» ACTIVITY
Each line with the word "Highlighting" must appear in the answer, copied from the records.

» Saved data entries
☆ ☆ ☆ ☆
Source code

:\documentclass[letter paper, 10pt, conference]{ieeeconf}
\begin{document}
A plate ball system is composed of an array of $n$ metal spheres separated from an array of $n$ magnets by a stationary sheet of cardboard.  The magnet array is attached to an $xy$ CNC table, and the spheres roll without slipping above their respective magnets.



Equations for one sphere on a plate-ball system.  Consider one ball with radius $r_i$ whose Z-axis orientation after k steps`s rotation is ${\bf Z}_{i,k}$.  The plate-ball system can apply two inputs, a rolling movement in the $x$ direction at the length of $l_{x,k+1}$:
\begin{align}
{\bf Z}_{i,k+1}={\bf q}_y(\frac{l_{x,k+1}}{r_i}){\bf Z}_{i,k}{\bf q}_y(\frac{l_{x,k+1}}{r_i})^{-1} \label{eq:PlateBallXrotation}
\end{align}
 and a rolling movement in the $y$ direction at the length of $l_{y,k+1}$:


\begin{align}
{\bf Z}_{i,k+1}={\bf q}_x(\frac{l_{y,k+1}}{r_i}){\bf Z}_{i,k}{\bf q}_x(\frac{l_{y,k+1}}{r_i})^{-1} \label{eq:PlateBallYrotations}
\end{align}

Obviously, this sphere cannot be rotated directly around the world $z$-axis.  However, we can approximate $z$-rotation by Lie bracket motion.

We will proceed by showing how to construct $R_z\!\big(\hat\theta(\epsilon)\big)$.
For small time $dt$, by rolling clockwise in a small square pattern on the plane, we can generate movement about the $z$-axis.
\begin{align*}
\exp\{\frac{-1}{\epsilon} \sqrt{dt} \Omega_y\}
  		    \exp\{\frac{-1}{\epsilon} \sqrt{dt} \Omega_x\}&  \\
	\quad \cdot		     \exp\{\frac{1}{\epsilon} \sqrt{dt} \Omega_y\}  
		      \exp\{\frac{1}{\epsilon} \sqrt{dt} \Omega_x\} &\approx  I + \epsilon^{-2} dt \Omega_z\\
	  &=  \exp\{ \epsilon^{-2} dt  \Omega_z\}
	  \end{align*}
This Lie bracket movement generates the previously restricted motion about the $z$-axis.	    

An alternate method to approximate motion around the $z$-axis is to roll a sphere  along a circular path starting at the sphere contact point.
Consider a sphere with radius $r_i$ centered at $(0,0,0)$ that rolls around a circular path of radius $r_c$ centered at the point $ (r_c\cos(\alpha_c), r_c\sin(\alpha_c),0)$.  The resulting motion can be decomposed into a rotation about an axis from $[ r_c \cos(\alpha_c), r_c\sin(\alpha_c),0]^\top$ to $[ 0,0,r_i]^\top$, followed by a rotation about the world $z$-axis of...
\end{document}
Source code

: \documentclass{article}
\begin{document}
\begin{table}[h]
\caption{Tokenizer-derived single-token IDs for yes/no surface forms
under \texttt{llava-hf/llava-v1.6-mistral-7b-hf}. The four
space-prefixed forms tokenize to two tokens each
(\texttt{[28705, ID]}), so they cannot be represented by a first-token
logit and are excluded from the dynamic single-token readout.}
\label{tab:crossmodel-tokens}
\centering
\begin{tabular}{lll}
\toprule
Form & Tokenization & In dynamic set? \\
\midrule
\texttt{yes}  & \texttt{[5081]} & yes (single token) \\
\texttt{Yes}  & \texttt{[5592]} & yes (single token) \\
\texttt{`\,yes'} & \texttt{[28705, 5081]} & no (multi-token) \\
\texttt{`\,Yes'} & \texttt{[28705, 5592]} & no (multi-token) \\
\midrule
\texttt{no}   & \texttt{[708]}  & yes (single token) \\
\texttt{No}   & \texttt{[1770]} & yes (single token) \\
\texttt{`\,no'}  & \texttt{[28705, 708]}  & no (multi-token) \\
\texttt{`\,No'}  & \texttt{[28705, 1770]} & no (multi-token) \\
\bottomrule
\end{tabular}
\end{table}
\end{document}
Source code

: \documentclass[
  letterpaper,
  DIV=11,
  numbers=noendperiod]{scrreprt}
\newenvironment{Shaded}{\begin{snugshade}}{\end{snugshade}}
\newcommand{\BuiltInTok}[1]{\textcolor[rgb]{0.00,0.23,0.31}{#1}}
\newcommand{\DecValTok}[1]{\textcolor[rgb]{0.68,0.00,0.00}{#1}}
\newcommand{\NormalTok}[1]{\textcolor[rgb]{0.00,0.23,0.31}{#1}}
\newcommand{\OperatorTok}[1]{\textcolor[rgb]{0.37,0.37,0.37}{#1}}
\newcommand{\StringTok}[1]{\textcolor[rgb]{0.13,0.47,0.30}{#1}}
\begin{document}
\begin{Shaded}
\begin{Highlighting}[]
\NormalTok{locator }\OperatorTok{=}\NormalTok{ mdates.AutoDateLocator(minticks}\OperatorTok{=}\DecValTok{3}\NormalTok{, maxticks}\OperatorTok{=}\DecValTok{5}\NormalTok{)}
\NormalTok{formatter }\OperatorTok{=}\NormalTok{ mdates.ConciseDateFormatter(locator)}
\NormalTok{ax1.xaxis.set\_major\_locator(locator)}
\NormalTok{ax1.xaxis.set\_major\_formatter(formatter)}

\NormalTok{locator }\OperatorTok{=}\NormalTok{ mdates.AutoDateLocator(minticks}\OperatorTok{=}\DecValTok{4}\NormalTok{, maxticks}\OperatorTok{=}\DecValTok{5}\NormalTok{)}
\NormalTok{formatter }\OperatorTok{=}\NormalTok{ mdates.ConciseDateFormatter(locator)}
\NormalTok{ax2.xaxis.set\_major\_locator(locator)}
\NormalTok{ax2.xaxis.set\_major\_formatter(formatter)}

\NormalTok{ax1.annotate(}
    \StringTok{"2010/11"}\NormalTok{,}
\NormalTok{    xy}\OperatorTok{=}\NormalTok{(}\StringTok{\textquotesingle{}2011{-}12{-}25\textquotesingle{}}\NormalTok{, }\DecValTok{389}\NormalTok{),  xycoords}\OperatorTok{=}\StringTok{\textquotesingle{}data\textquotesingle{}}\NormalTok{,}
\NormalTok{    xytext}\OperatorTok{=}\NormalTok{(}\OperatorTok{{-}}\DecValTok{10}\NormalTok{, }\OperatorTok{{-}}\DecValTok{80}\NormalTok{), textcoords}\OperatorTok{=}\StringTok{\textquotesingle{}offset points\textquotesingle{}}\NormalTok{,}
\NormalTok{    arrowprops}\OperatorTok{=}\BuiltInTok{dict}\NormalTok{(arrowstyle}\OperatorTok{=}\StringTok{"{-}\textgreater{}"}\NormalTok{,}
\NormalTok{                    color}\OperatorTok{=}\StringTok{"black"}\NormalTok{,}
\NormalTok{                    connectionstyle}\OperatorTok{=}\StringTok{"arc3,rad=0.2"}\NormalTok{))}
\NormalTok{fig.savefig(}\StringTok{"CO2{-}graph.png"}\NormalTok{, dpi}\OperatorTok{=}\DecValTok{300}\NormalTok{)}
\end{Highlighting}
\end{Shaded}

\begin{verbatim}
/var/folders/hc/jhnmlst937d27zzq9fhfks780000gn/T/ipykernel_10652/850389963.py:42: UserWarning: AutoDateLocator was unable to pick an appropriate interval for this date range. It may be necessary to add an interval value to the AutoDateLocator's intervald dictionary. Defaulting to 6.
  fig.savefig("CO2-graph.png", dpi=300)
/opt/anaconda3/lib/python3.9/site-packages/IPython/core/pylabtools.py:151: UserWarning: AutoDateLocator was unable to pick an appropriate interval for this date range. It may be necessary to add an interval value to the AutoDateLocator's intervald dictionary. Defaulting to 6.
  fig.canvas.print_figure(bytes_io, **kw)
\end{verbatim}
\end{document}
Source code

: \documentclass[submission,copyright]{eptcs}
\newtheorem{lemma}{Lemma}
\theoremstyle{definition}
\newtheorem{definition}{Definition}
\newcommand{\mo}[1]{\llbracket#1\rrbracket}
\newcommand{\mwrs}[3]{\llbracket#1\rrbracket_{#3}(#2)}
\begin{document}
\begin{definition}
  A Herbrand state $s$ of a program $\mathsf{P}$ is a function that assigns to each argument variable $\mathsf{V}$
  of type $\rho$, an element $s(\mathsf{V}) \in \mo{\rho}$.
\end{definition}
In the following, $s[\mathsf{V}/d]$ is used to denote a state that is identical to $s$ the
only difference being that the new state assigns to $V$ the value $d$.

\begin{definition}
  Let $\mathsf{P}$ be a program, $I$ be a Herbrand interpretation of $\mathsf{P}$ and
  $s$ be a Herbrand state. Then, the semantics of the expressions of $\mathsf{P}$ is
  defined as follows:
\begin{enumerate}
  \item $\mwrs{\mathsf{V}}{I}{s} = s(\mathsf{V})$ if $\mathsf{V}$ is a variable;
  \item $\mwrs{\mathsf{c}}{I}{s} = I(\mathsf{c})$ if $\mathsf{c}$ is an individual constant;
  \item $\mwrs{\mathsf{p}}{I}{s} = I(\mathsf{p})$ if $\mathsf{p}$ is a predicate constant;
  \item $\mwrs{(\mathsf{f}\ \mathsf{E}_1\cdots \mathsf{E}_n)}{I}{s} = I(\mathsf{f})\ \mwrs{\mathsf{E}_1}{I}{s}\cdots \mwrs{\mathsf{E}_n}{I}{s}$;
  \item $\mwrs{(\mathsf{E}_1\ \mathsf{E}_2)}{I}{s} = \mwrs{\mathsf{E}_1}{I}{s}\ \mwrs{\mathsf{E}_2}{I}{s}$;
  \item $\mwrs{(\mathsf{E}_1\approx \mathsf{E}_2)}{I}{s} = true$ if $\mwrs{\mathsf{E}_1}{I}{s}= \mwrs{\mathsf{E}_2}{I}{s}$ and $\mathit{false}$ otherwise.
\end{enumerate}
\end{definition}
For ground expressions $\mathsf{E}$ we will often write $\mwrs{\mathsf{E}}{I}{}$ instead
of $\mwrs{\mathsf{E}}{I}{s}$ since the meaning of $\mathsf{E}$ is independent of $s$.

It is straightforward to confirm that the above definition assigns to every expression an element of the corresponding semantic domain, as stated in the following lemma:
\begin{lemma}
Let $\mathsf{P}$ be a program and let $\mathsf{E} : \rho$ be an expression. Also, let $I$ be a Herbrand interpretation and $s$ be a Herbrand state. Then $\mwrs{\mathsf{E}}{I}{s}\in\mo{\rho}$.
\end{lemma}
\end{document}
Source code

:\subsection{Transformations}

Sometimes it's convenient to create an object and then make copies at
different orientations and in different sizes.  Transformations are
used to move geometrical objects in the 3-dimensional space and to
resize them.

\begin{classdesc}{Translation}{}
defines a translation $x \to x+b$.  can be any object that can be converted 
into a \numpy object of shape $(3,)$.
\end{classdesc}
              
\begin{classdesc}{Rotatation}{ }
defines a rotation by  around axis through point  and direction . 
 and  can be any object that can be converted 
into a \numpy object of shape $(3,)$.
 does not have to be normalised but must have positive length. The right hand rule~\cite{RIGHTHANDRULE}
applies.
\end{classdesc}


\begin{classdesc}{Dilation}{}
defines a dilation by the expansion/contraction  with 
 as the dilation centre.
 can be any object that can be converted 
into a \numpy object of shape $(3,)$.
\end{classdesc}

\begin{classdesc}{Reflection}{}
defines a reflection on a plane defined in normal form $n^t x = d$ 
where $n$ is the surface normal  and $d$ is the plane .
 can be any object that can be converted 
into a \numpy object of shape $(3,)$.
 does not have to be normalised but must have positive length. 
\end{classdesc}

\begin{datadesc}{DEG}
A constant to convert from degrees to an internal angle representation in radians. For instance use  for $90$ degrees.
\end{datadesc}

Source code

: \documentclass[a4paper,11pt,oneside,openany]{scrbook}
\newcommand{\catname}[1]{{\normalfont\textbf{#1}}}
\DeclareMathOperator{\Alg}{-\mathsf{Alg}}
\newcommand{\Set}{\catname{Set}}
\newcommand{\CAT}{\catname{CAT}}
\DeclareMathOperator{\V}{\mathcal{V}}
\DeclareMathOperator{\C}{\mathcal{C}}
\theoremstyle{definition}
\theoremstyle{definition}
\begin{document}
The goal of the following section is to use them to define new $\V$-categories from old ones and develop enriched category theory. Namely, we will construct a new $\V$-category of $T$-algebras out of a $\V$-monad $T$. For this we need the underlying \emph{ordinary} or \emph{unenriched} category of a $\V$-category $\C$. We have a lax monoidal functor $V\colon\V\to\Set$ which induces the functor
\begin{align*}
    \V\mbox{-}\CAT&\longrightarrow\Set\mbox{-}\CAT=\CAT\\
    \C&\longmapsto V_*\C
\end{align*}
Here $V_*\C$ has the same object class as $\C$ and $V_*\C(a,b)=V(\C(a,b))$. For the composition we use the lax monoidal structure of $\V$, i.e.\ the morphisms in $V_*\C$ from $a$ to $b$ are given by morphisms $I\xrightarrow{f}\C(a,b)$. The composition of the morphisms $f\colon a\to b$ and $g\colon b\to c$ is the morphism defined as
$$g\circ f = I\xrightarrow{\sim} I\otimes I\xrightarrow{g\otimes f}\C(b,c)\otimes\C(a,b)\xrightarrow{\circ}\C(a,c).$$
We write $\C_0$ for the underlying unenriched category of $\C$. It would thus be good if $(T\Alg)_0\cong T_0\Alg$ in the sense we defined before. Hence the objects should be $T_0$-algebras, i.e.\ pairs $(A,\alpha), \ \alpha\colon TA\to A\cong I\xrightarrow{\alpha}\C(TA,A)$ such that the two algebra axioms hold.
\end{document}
☆ ☆ ☆ ☆
» ANSWER AREA
\begin{Highlighting}[]
\end{Highlighting}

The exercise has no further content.